Barbados is blessed by relatively gentle trade winds. The trades blow from around November through to June and are generally around 15 to 20 knots keeping the temperature around a very pleasant 26 to 29 degrees. The wind speed does vary considerably throughout the day so it is always good to check the real time weather at Grantly Adams Airport.

Go to www.cdera.org and click on the “Hourly Weather Statistics” link. I usually get excited when it says 17mph and head for Silver Rock as I know I’ll be on my 6.2m Boxer and US1111 Pro Wave 95.

The wind direction varies from North-easterly to South-easterly. Easterly through South-east are the best directions.

From around July through to November the hurricane season or rainy season starts. Oddly enough this doesn’t really bring any wind to Barbados. The hurricanes usually miss Barbados and the last one that scored a direct hit was over fifty years ago. Occasionally there will be a tropical storm with a much stronger wind than usual and a lot of rain but these are usually short lived and may last a day or two. The climate in the summer months is oppressively hot at 30 degrees in the day AND night and pretty humid with it too.

The tropical storms and hurricanes do bring the benefit of swell in the summer so if you are into surfing and then this can be an excellent time to visit.

The Sailing Spots

The main spots to windsurf in Barbados are around the Silver Rock and Silver Sands area on the south eastern tip of the island. Silver Rock hosted World Tour events and is home to Brian Talma’s De Action wind and surf shop. Silver Sands boasts the Silver Sands Hotel that has been frequented by many a windsurfer in the past.

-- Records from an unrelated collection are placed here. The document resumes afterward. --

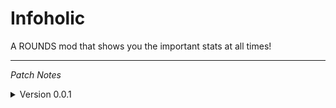 # Infoholic

 A ROUNDS mod that shows you the important stats at all times!

 ---

<i>Patch Notes</i>

<details>
<summary>Version 0.0.1</summary>
<br>

Released on <i>3/21/2022</i>


Initial Beta release.

---
</details> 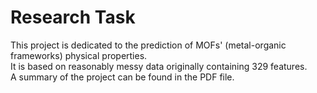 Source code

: # Research Task  

This project is dedicated to the prediction of MOFs' (metal-organic frameworks) physical properties.  
It is based on reasonably messy data originally containing 329 features.  
A summary of the project can be found in the PDF file.   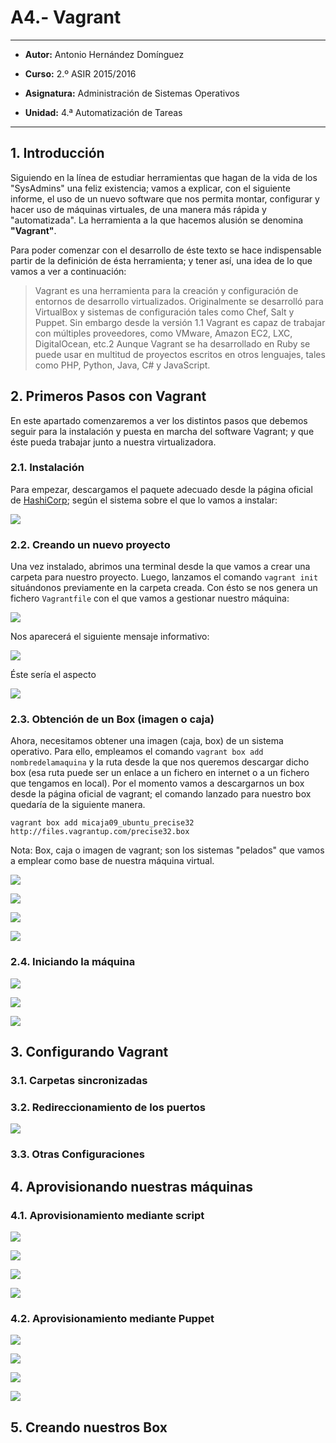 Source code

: # A4.- Vagrant

***

* **Autor:**  Antonio Hernández Domínguez
* **Curso:** 2.º ASIR 2015/2016
* **Asignatura:** Administración de Sistemas Operativos
* **Unidad:** 4.ª Automatización de Tareas

***

## 1. Introducción

Siguiendo en la línea de estudiar herramientas que hagan de la vida de los "SysAdmins" una feliz existencia; vamos a explicar, con el siguiente informe, el uso de un nuevo software que nos permita montar, configurar y hacer uso de máquinas virtuales, de una manera más rápida y "automatizada". La herramienta a la que hacemos alusión se denomina **"Vagrant"**.
	
Para poder comenzar con el desarrollo de éste texto se hace indispensable partir de la definición de ésta herramienta; y tener así, una idea de lo que vamos a ver a continuación:
	
>Vagrant es una herramienta para la creación y configuración de entornos de desarrollo virtualizados. Originalmente se desarrolló para VirtualBox y sistemas de configuración tales como Chef, Salt y Puppet. Sin embargo desde la versión 1.1 Vagrant es capaz de trabajar con múltiples proveedores, como VMware, Amazon EC2, LXC, DigitalOcean, etc.2 Aunque Vagrant se ha desarrollado en Ruby se puede usar en multitud de proyectos escritos en otros lenguajes, tales como PHP, Python, Java, C# y JavaScript.
>

## 2. Primeros Pasos con Vagrant

En este apartado comenzaremos a ver los distintos pasos que debemos seguir para la instalación y puesta en marcha del software Vagrant; y que éste pueda trabajar junto a nuestra virtualizadora. 
### 2.1. Instalación

Para empezar, descargamos el paquete adecuado desde la página oficial de [HashiCorp](https://www.vagrantup.com/downloads.html); según el sistema sobre el que lo vamos a instalar:
![](screenshots/00.png)

### 2.2. Creando un nuevo proyecto

Una vez instalado, abrimos una terminal desde la que vamos a crear una carpeta para nuestro proyecto. Luego, lanzamos el comando `vagrant init` situándonos previamente en la carpeta creada. Con ésto se nos genera un fichero `Vagrantfile` con el que vamos a gestionar nuestro máquina:

![](screenshots/gettingstarted.gif)
Nos aparecerá el siguiente mensaje informativo:

![](screenshots/01.png)

Éste sería el aspecto
![](screenshots/02.png)
### 2.3. Obtención de un Box (imagen o caja)

Ahora, necesitamos obtener una imagen (caja, box) de un sistema operativo. Para ello, empleamos el comando `vagrant box add nombredelamaquina` y la ruta desde la que nos queremos descargar dicho box (esa ruta puede ser un enlace a un fichero en internet o a un fichero que tengamos en local).
Por el momento vamos a descargarnos un box desde la página oficial de vagrant; el comando lanzado para nuestro box quedaría de la siguiente manera.

`vagrant box add micaja09_ubuntu_precise32 http://files.vagrantup.com/precise32.box`

Nota: Box, caja o imagen de vagrant; son los sistemas "pelados" que vamos a emplear como base de nuestra máquina virtual.

![](screenshots/boxdonwload.gif)

![](screenshots/03.png)

![](screenshots/04.png)

![](screenshots/05.png)

### 2.4. Iniciando la máquina

![](screenshots/06.png)

![](screenshots/07.png)

![](screenshots/07b.png)

## 3. Configurando Vagrant
### 3.1. Carpetas sincronizadas
### 3.2. Redireccionamiento de los puertos


![](screenshots/08.png)

### 3.3. Otras Configuraciones

## 4. Aprovisionando nuestras máquinas
### 4.1. Aprovisionamiento mediante script

![](screenshots/09.png)

![](screenshots/09b.png)

![](screenshots/10.png)

![](screenshots/11.png)

### 4.2. Aprovisionamiento mediante Puppet

![](screenshots/12.png)

![](screenshots/13.png)

![](screenshots/14.png)

![](screenshots/15.png)

## 5. Creando nuestros Box
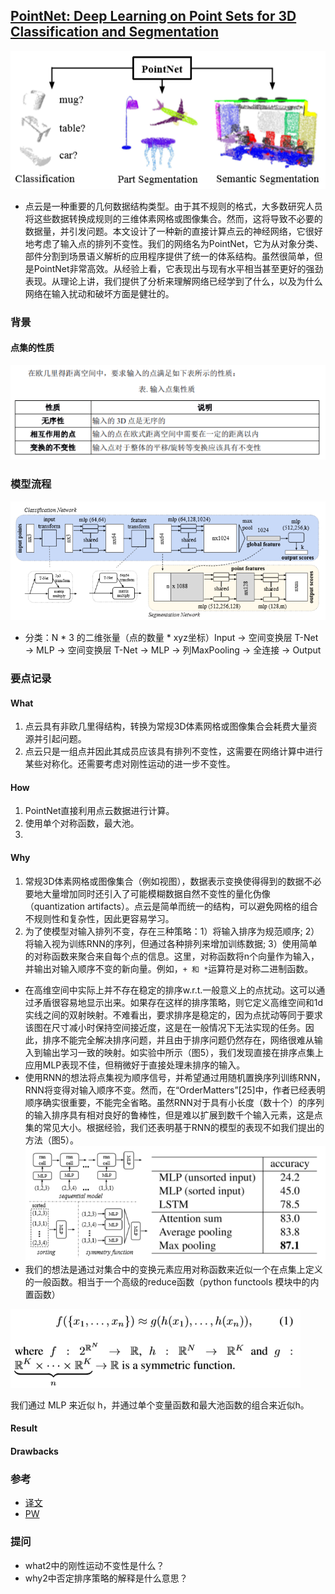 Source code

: ## [PointNet: Deep Learning on Point Sets for 3D Classification and Segmentation](https://arxiv.org/pdf/1612.00593v2.pdf)
![](introduction.png)
- 点云是一种重要的几何数据结构类型。由于其不规则的格式，大多数研究人员将这些数据转换成规则的三维体素网格或图像集合。然而，这将导致不必要的数据量，并引发问题。本文设计了一种新的直接计算点云的神经网络，它很好地考虑了输入点的排列不变性。我们的网络名为PointNet，它为从对象分类、部件分割到场景语义解析的应用程序提供了统一的体系结构。虽然很简单，但是PointNet非常高效。从经验上看，它表现出与现有水平相当甚至更好的强劲表现。从理论上讲，我们提供了分析来理解网络已经学到了什么，以及为什么网络在输入扰动和破坏方面是健壮的。
### 背景
#### 点集的性质
![](pointSet.png)
### 模型流程
![](workflow.png)
- 分类：N * 3 的二维张量（点的数量 * xyz坐标）Input → 空间变换层 T-Net → MLP → 空间变换层 T-Net → MLP → 列MaxPooling → 全连接 → Output
### 要点记录
#### What
1. 点云具有非欧几里得结构，转换为常规3D体素网格或图像集合会耗费大量资源并引起问题。
2. 点云只是一组点并因此其成员应该具有排列不变性，这需要在网络计算中进行某些对称化。还需要考虑对刚性运动的进一步不变性。
#### How
1. PointNet直接利用点云数据进行计算。
2. 使用单个对称函数，最大池。
3. 
#### Why
1. 常规3D体素网格或图像集合（例如视图），数据表示变换使得得到的数据不必要地大量增加同时还引入了可能模糊数据自然不变性的量化伪像（quantization artifacts）。点云是简单而统一的结构，可以避免网格的组合不规则性和复杂性，因此更容易学习。
2. 为了使模型对输入排列不变，存在三种策略：1）将输入排序为规范顺序; 2）将输入视为训练RNN的序列，但通过各种排列来增加训练数据; 3）使用简单的对称函数来聚合来自每个点的信息。这里，对称函数将n个向量作为输入，并输出对输入顺序不变的新向量。例如，`+ 和 *`运算符是对称二进制函数。
  - 在高维空间中实际上并不存在稳定的排序w.r.t.一般意义上的点扰动。这可以通过矛盾很容易地显示出来。如果存在这样的排序策略，则它定义高维空间和1d实线之间的双射映射。不难看出，要求排序是稳定的，因为点扰动等同于要求该图在尺寸减小时保持空间接近度，这是在一般情况下无法实现的任务。因此，排序不能完全解决排序问题，并且由于排序问题仍然存在，网络很难从输入到输出学习一致的映射。如实验中所示（图5），我们发现直接在排序点集上应用MLP表现不佳，但稍微好于直接处理未排序的输入。
 - 使用RNN的想法将点集视为顺序信号，并希望通过用随机置换序列训练RNN，RNN将变得对输入顺序不变。然而，在“OrderMatters”[25]中，作者已经表明顺序确实很重要，不能完全省略。虽然RNN对于具有小长度（数十个）的序列的输入排序具有相对良好的鲁棒性，但是难以扩展到数千个输入元素，这是点集的常见大小。根据经验，我们还表明基于RNN的模型的表现不如我们提出的方法（图5）。
![](5.png)
  - 我们的想法是通过对集合中的变换元素应用对称函数来近似一个在点集上定义的一般函数。相当于一个高级的reduce函数（python functools 模块中的内置函数）
  
![](f1.png)

  我们通过 MLP 来近似 h，并通过单个变量函数和最大池函数的组合来近似h。
#### Result
#### Drawbacks

### 参考
- [译文](https://www.jianshu.com/p/2307cebbb017)
- [PW](https://paperswithcode.com/paper/pointnet-deep-learning-on-point-sets-for-3d)
### 提问
- what2中的刚性运动不变性是什么？
- why2中否定排序策略的解释是什么意思？
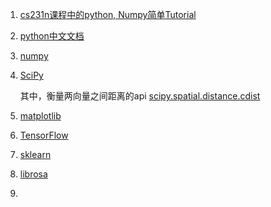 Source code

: 1. [cs231n课程中的python, Numpy简单Tutorial](http://cs231n.github.io/python-numpy-tutorial/)

2. [python中文文档](https://docs.python.org/zh-cn/3.7/)

3. [numpy](https://docs.scipy.org/doc/numpy/reference/)

4. [SciPy](https://docs.scipy.org/doc/scipy/reference/index.html)

   其中，衡量两向量之间距离的api [scipy.spatial.distance.cdist](https://docs.scipy.org/doc/scipy/reference/generated/scipy.spatial.distance.cdist.html)

5. [matplotlib](https://matplotlib.org/)

6. [TensorFlow](https://tensorflow.google.cn/tutorials)

7. [sklearn](https://scikit-learn.org/stable/)

8. [librosa](https://librosa.github.io/librosa/)

9. 



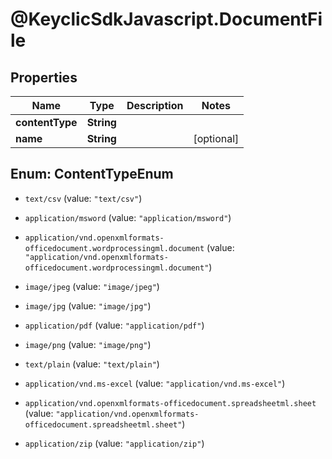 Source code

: # @KeyclicSdkJavascript.DocumentFile

## Properties
Name | Type | Description | Notes
------------ | ------------- | ------------- | -------------
**contentType** | **String** |  | 
**name** | **String** |  | [optional] 


<a name="ContentTypeEnum"></a>
## Enum: ContentTypeEnum


* `text/csv` (value: `"text/csv"`)

* `application/msword` (value: `"application/msword"`)

* `application/vnd.openxmlformats-officedocument.wordprocessingml.document` (value: `"application/vnd.openxmlformats-officedocument.wordprocessingml.document"`)

* `image/jpeg` (value: `"image/jpeg"`)

* `image/jpg` (value: `"image/jpg"`)

* `application/pdf` (value: `"application/pdf"`)

* `image/png` (value: `"image/png"`)

* `text/plain` (value: `"text/plain"`)

* `application/vnd.ms-excel` (value: `"application/vnd.ms-excel"`)

* `application/vnd.openxmlformats-officedocument.spreadsheetml.sheet` (value: `"application/vnd.openxmlformats-officedocument.spreadsheetml.sheet"`)

* `application/zip` (value: `"application/zip"`)




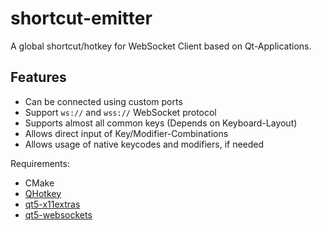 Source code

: # shortcut-emitter
A global shortcut/hotkey for WebSocket Client based on Qt-Applications.

## Features
- Can be connected using custom ports
- Support `ws://` and `wss://` WebSocket protocol
- Supports almost all common keys (Depends on Keyboard-Layout)
- Allows direct input of Key/Modifier-Combinations
- Allows usage of native keycodes and modifiers, if needed

Requirements:
- CMake
- [QHotkey](https://github.com/Skycoder42/QHotkey)
- [qt5-x11extras](https://archlinux.org/packages/extra/x86_64/qt5-x11extras)
- [qt5-websockets](https://archlinux.org/packages/extra/x86_64/qt5-websockets)
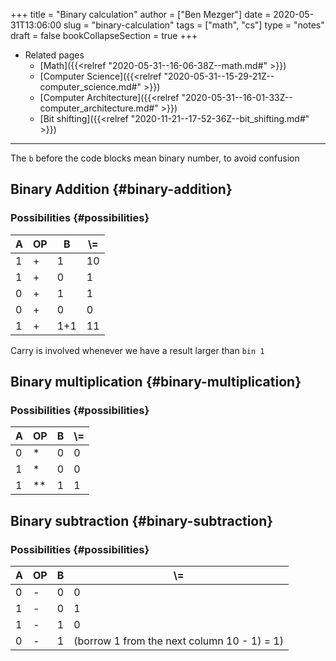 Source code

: +++
title = "Binary calculation"
author = ["Ben Mezger"]
date = 2020-05-31T13:06:00
slug = "binary-calculation"
tags = ["math", "cs"]
type = "notes"
draft = false
bookCollapseSection = true
+++

-   Related pages
    -   [Math]({{<relref "2020-05-31--16-06-38Z--math.md#" >}})
    -   [Computer Science]({{<relref "2020-05-31--15-29-21Z--computer_science.md#" >}})
    -   [Computer Architecture]({{<relref "2020-05-31--16-01-33Z--computer_architecture.md#" >}})
    -   [Bit shifting]({{<relref "2020-11-21--17-52-36Z--bit_shifting.md#" >}})

---

The `b` before the code blocks mean binary number, to avoid confusion


## Binary Addition {#binary-addition}


### Possibilities {#possibilities}

| A | OP | B   | \\= |
|---|----|-----|-----|
| 1 | +  | 1   | 10  |
| 1 | +  | 0   | 1   |
| 0 | +  | 1   | 1   |
| 0 | +  | 0   | 0   |
| 1 | +  | 1+1 | 11  |

Carry is involved whenever we have a result larger than `bin 1`


## Binary multiplication {#binary-multiplication}


### Possibilities {#possibilities}

| A | OP   | B | \\= |
|---|------|---|-----|
| 0 | \*   | 0 | 0   |
| 1 | \*   | 0 | 0   |
| 1 | \*\* | 1 | 1   |


## Binary subtraction {#binary-subtraction}


### Possibilities {#possibilities}

| A | OP | B | \\=                                         |
|---|----|---|---------------------------------------------|
| 0 | -  | 0 | 0                                           |
| 1 | -  | 0 | 1                                           |
| 1 | -  | 1 | 0                                           |
| 0 | -  | 1 | (borrow 1 from the next column 10 - 1) = 1) |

Silver Rock and Silver Sands offer conditions from beginner to expert. The lagoon inside the reef offers more protected waters, though on big swells and onshore conditions it can get a bit rough and is certainly a little choppy. If you wish to venture out into the waves then the reef offers challenging yet forgiving conditions. The waves are not super powerful, but be warned they can break gear! As the spot is a lighter air destination Silver Rock can really hone your light wind wave riding skills. There are often days when for heavier guys like me you won’t be planing on the way out all the time. This means you need to be careful going out through the break especially on the bigger days. There is a small side-shore current within the lagoon in the same direction as the wind so be aware as this does have an impact on your ability to get going. The period of the swells is short so often waves are close together even when they have some size to them.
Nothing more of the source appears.